> **WHAT TO WORK ON**
From the entries below, transcribe exactly the lines between the line holding "The package manager" and the line holding "instead of making", inclusive; skip all other lines.

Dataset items
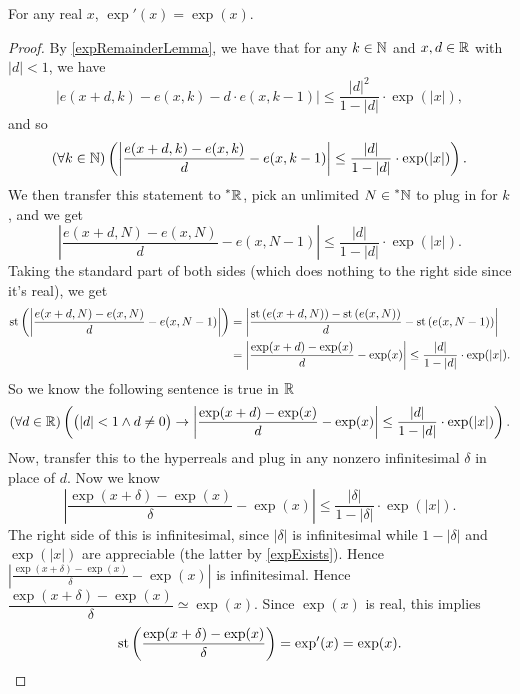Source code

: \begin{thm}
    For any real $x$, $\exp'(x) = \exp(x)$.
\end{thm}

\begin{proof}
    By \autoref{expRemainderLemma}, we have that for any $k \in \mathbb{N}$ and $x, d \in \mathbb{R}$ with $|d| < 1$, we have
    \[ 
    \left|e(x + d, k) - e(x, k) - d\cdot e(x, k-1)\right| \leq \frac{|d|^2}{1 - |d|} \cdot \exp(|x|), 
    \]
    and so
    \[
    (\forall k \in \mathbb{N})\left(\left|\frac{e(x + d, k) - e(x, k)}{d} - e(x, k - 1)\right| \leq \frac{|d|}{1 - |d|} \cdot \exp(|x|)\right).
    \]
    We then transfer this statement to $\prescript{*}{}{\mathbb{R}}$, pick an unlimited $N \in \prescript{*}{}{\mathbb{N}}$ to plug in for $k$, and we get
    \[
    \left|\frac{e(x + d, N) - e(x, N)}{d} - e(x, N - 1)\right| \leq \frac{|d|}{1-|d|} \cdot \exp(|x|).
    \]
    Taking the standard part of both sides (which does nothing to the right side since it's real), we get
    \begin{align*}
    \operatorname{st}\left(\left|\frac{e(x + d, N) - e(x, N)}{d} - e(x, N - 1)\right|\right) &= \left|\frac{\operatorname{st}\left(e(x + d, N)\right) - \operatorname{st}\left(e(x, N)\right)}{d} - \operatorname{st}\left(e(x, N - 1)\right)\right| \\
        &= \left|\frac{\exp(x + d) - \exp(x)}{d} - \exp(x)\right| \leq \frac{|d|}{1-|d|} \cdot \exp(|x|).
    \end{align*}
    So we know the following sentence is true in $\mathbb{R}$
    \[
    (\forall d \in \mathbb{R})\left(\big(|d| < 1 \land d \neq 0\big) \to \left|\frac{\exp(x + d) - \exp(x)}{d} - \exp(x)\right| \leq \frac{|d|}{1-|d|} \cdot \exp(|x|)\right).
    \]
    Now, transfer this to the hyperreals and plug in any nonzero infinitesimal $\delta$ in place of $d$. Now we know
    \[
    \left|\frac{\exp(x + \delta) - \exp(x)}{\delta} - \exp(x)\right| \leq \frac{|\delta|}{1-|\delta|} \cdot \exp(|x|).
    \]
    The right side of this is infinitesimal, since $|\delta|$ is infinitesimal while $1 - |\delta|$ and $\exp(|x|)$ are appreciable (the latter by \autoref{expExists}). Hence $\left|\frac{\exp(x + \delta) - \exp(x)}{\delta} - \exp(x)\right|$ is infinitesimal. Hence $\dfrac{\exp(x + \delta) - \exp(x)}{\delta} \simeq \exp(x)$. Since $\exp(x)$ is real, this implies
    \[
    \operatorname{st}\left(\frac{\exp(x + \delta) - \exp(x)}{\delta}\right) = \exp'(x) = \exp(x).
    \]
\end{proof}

--

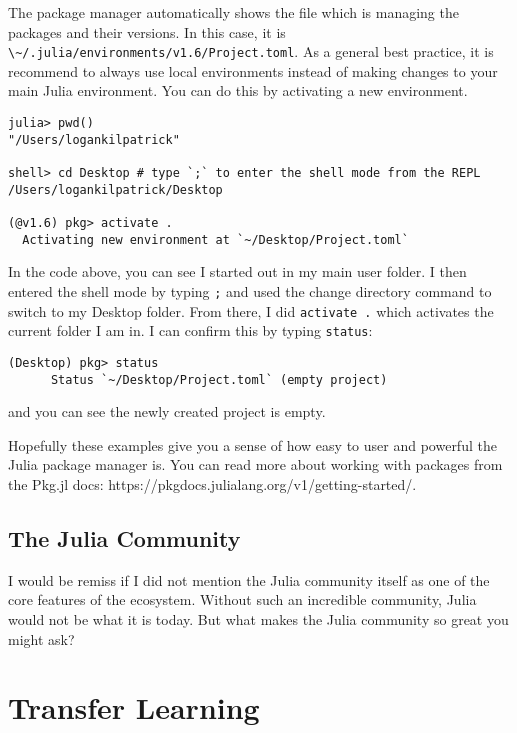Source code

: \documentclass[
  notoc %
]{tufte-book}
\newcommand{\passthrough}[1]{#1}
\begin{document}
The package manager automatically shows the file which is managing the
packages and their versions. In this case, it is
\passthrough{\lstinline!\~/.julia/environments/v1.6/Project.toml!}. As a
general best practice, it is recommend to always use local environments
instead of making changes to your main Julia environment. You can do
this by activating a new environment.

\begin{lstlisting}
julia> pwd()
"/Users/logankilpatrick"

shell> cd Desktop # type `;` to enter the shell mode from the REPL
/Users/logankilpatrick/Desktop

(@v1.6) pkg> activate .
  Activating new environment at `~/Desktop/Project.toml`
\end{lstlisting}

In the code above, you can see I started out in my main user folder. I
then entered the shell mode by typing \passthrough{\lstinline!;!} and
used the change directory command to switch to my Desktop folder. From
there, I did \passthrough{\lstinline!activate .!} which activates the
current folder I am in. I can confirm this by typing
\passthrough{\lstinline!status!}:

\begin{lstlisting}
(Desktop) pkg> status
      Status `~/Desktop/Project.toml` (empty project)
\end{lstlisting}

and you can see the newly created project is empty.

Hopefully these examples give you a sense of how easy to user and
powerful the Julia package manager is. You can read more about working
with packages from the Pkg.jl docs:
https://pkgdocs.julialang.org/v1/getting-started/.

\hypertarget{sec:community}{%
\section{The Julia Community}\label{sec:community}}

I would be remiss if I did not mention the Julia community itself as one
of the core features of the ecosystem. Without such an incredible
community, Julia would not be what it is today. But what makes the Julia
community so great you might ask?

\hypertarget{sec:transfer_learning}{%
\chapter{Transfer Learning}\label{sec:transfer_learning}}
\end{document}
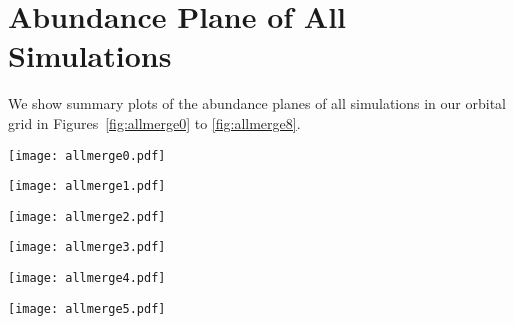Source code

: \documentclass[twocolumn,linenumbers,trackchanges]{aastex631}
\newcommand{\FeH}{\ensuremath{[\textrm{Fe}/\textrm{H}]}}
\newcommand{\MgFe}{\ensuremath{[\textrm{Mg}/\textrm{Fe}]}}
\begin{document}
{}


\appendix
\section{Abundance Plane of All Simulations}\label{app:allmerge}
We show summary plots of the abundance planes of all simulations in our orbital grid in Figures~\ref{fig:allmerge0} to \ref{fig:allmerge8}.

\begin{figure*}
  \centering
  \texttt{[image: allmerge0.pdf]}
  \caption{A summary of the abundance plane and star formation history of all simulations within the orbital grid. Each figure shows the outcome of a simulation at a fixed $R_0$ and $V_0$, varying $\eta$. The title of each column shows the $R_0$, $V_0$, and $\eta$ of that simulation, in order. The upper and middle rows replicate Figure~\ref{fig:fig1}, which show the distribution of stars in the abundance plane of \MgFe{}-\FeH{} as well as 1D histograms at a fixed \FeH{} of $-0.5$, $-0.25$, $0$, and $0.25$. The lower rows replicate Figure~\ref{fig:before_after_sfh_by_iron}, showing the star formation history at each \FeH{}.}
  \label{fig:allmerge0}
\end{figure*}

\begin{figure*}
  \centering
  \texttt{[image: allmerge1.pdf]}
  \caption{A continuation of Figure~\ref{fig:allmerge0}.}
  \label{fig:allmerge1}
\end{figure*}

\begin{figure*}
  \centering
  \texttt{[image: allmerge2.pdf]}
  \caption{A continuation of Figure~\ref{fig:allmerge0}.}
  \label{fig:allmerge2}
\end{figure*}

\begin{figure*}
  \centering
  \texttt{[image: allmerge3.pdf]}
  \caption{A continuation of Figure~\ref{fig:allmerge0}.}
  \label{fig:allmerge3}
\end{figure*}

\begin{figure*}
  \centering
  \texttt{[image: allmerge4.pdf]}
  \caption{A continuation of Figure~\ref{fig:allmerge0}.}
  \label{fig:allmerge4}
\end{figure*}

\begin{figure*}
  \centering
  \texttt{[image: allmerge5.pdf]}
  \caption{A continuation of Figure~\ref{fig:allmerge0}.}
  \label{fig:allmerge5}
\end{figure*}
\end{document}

==

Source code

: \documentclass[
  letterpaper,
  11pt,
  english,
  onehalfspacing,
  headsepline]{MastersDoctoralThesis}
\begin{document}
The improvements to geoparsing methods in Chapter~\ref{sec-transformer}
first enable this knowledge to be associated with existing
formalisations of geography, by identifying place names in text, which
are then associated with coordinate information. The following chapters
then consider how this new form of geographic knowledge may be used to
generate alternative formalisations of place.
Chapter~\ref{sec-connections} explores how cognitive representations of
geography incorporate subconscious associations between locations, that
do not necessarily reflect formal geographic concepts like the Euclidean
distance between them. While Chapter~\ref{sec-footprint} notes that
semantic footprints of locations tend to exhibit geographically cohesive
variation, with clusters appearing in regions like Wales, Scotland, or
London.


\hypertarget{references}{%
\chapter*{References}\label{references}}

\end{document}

> **OUTPUT**
The package manager automatically shows the file which is managing the
packages and their versions. In this case, it is
\passthrough{\lstinline!\~/.julia/environments/v1.6/Project.toml!}. As a
general best practice, it is recommend to always use local environments
instead of making changes to your main Julia environment. You can do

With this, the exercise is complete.